Saved entries:

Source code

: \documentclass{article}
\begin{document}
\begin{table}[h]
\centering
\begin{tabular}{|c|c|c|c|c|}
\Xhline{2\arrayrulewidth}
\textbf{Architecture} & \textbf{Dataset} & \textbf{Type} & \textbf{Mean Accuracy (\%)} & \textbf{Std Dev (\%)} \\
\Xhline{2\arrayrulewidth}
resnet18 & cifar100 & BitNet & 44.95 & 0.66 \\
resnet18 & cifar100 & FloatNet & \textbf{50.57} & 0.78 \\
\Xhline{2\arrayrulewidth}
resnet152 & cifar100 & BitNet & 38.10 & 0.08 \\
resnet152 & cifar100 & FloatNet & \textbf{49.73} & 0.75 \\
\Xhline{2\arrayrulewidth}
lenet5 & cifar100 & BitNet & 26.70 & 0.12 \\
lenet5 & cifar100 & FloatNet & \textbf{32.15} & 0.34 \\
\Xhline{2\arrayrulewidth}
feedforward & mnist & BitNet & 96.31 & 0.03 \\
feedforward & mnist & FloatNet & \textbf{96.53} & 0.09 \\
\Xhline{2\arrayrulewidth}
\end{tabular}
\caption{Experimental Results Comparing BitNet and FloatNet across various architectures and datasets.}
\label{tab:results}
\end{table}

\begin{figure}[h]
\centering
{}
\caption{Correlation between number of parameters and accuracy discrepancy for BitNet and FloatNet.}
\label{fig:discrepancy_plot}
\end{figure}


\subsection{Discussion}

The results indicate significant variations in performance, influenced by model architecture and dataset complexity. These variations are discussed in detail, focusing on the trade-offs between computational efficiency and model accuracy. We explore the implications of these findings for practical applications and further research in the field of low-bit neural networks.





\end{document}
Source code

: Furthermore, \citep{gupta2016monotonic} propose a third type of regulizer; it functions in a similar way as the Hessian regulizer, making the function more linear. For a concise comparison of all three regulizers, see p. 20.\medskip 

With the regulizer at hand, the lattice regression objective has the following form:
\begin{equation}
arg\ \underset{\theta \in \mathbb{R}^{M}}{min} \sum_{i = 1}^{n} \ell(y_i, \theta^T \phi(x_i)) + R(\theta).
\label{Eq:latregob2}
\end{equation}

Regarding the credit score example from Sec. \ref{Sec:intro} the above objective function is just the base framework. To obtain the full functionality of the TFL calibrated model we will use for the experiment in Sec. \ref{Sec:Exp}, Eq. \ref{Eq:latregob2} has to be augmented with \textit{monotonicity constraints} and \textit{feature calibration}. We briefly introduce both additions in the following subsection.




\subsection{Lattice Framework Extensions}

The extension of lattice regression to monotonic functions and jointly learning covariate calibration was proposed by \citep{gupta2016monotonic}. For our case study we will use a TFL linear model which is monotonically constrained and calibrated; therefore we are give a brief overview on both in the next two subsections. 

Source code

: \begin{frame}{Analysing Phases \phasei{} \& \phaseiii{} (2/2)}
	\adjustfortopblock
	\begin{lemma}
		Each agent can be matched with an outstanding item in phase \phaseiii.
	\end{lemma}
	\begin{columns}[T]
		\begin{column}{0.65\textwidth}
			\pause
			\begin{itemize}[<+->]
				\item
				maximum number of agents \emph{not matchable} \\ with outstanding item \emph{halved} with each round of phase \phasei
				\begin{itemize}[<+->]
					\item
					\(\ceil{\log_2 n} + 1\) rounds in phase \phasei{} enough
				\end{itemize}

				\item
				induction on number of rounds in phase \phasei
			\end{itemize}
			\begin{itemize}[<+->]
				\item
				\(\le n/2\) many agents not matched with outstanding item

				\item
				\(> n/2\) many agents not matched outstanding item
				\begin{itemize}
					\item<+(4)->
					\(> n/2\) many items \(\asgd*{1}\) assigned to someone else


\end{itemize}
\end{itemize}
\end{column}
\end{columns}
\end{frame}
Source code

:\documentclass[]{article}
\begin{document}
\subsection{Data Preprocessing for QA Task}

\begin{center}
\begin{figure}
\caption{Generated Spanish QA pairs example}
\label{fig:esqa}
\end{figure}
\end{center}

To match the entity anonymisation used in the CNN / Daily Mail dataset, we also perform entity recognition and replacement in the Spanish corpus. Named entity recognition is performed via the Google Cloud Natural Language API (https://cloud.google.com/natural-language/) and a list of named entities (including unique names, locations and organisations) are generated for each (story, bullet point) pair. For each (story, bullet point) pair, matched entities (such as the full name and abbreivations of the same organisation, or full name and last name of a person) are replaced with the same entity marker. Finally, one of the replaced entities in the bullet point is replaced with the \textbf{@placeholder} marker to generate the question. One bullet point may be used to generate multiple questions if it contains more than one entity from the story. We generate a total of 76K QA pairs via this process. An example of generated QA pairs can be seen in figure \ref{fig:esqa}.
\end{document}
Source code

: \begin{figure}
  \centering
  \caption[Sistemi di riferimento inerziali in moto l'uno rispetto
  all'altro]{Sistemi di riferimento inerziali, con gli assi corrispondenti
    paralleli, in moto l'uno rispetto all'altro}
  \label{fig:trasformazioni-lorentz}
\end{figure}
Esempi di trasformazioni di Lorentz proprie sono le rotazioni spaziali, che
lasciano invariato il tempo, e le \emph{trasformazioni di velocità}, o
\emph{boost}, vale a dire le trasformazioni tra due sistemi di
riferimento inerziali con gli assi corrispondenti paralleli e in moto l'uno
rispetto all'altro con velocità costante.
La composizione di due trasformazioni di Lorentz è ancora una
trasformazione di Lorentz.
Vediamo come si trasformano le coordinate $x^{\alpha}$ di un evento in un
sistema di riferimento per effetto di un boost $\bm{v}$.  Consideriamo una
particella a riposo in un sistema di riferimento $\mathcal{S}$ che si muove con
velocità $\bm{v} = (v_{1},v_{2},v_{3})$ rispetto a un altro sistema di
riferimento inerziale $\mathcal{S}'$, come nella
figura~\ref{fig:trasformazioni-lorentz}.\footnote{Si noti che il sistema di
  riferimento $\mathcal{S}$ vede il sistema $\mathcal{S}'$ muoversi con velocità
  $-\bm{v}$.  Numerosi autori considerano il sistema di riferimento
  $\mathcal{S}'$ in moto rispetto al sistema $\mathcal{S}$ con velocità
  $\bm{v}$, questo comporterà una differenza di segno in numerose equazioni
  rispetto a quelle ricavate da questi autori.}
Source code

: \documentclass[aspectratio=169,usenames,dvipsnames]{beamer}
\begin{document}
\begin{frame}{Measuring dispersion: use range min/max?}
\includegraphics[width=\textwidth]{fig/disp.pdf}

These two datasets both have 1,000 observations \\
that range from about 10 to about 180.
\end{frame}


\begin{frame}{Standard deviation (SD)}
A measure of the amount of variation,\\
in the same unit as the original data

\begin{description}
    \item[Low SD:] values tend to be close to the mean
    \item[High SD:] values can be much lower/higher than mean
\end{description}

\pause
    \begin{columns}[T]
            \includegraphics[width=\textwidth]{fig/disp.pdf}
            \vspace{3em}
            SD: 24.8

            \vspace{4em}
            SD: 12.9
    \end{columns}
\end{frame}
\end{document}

- **Exercise goal**
Give back every line of the data above exactly as written.

- **Written answer**
Source code

: \documentclass{article}
\begin{document}
\begin{table}[h]
\centering
\begin{tabular}{|c|c|c|c|c|}
\Xhline{2\arrayrulewidth}
\textbf{Architecture} & \textbf{Dataset} & \textbf{Type} & \textbf{Mean Accuracy (\%)} & \textbf{Std Dev (\%)} \\
\Xhline{2\arrayrulewidth}
resnet18 & cifar100 & BitNet & 44.95 & 0.66 \\
resnet18 & cifar100 & FloatNet & \textbf{50.57} & 0.78 \\
\Xhline{2\arrayrulewidth}
resnet152 & cifar100 & BitNet & 38.10 & 0.08 \\
resnet152 & cifar100 & FloatNet & \textbf{49.73} & 0.75 \\
\Xhline{2\arrayrulewidth}
lenet5 & cifar100 & BitNet & 26.70 & 0.12 \\
lenet5 & cifar100 & FloatNet & \textbf{32.15} & 0.34 \\
\Xhline{2\arrayrulewidth}
feedforward & mnist & BitNet & 96.31 & 0.03 \\
feedforward & mnist & FloatNet & \textbf{96.53} & 0.09 \\
\Xhline{2\arrayrulewidth}
\end{tabular}
\caption{Experimental Results Comparing BitNet and FloatNet across various architectures and datasets.}
\label{tab:results}
\end{table}

\begin{figure}[h]
\centering
{}
\caption{Correlation between number of parameters and accuracy discrepancy for BitNet and FloatNet.}
\label{fig:discrepancy_plot}
\end{figure}


\subsection{Discussion}

The results indicate significant variations in performance, influenced by model architecture and dataset complexity. These variations are discussed in detail, focusing on the trade-offs between computational efficiency and model accuracy. We explore the implications of these findings for practical applications and further research in the field of low-bit neural networks.





\end{document}
Source code

: Furthermore, \citep{gupta2016monotonic} propose a third type of regulizer; it functions in a similar way as the Hessian regulizer, making the function more linear. For a concise comparison of all three regulizers, see p. 20.\medskip 

With the regulizer at hand, the lattice regression objective has the following form:
\begin{equation}
arg\ \underset{\theta \in \mathbb{R}^{M}}{min} \sum_{i = 1}^{n} \ell(y_i, \theta^T \phi(x_i)) + R(\theta).
\label{Eq:latregob2}
\end{equation}

Regarding the credit score example from Sec. \ref{Sec:intro} the above objective function is just the base framework. To obtain the full functionality of the TFL calibrated model we will use for the experiment in Sec. \ref{Sec:Exp}, Eq. \ref{Eq:latregob2} has to be augmented with \textit{monotonicity constraints} and \textit{feature calibration}. We briefly introduce both additions in the following subsection.




\subsection{Lattice Framework Extensions}

The extension of lattice regression to monotonic functions and jointly learning covariate calibration was proposed by \citep{gupta2016monotonic}. For our case study we will use a TFL linear model which is monotonically constrained and calibrated; therefore we are give a brief overview on both in the next two subsections. 

Source code

: \begin{frame}{Analysing Phases \phasei{} \& \phaseiii{} (2/2)}
	\adjustfortopblock
	\begin{lemma}
		Each agent can be matched with an outstanding item in phase \phaseiii.
	\end{lemma}
	\begin{columns}[T]
		\begin{column}{0.65\textwidth}
			\pause
			\begin{itemize}[<+->]
				\item
				maximum number of agents \emph{not matchable} \\ with outstanding item \emph{halved} with each round of phase \phasei
				\begin{itemize}[<+->]
					\item
					\(\ceil{\log_2 n} + 1\) rounds in phase \phasei{} enough
				\end{itemize}

				\item
				induction on number of rounds in phase \phasei
			\end{itemize}
			\begin{itemize}[<+->]
				\item
				\(\le n/2\) many agents not matched with outstanding item

				\item
				\(> n/2\) many agents not matched outstanding item
				\begin{itemize}
					\item<+(4)->
					\(> n/2\) many items \(\asgd*{1}\) assigned to someone else


\end{itemize}
\end{itemize}
\end{column}
\end{columns}
\end{frame}
Source code

:\documentclass[]{article}
\begin{document}
\subsection{Data Preprocessing for QA Task}

\begin{center}
\begin{figure}
\caption{Generated Spanish QA pairs example}
\label{fig:esqa}
\end{figure}
\end{center}

To match the entity anonymisation used in the CNN / Daily Mail dataset, we also perform entity recognition and replacement in the Spanish corpus. Named entity recognition is performed via the Google Cloud Natural Language API (https://cloud.google.com/natural-language/) and a list of named entities (including unique names, locations and organisations) are generated for each (story, bullet point) pair. For each (story, bullet point) pair, matched entities (such as the full name and abbreivations of the same organisation, or full name and last name of a person) are replaced with the same entity marker. Finally, one of the replaced entities in the bullet point is replaced with the \textbf{@placeholder} marker to generate the question. One bullet point may be used to generate multiple questions if it contains more than one entity from the story. We generate a total of 76K QA pairs via this process. An example of generated QA pairs can be seen in figure \ref{fig:esqa}.
\end{document}
Source code

: \begin{figure}
  \centering
  \caption[Sistemi di riferimento inerziali in moto l'uno rispetto
  all'altro]{Sistemi di riferimento inerziali, con gli assi corrispondenti
    paralleli, in moto l'uno rispetto all'altro}
  \label{fig:trasformazioni-lorentz}
\end{figure}
Esempi di trasformazioni di Lorentz proprie sono le rotazioni spaziali, che
lasciano invariato il tempo, e le \emph{trasformazioni di velocità}, o
\emph{boost}, vale a dire le trasformazioni tra due sistemi di
riferimento inerziali con gli assi corrispondenti paralleli e in moto l'uno
rispetto all'altro con velocità costante.
La composizione di due trasformazioni di Lorentz è ancora una
trasformazione di Lorentz.
Vediamo come si trasformano le coordinate $x^{\alpha}$ di un evento in un
sistema di riferimento per effetto di un boost $\bm{v}$.  Consideriamo una
particella a riposo in un sistema di riferimento $\mathcal{S}$ che si muove con
velocità $\bm{v} = (v_{1},v_{2},v_{3})$ rispetto a un altro sistema di
riferimento inerziale $\mathcal{S}'$, come nella
figura~\ref{fig:trasformazioni-lorentz}.\footnote{Si noti che il sistema di
  riferimento $\mathcal{S}$ vede il sistema $\mathcal{S}'$ muoversi con velocità
  $-\bm{v}$.  Numerosi autori considerano il sistema di riferimento
  $\mathcal{S}'$ in moto rispetto al sistema $\mathcal{S}$ con velocità
  $\bm{v}$, questo comporterà una differenza di segno in numerose equazioni
  rispetto a quelle ricavate da questi autori.}
Source code

: \documentclass[aspectratio=169,usenames,dvipsnames]{beamer}
\begin{document}
\begin{frame}{Measuring dispersion: use range min/max?}
\includegraphics[width=\textwidth]{fig/disp.pdf}

These two datasets both have 1,000 observations \\
that range from about 10 to about 180.
\end{frame}


\begin{frame}{Standard deviation (SD)}
A measure of the amount of variation,\\
in the same unit as the original data

\begin{description}
    \item[Low SD:] values tend to be close to the mean
    \item[High SD:] values can be much lower/higher than mean
\end{description}

\pause
    \begin{columns}[T]
            \includegraphics[width=\textwidth]{fig/disp.pdf}
            \vspace{3em}
            SD: 24.8

            \vspace{4em}
            SD: 12.9
    \end{columns}
\end{frame}
\end{document}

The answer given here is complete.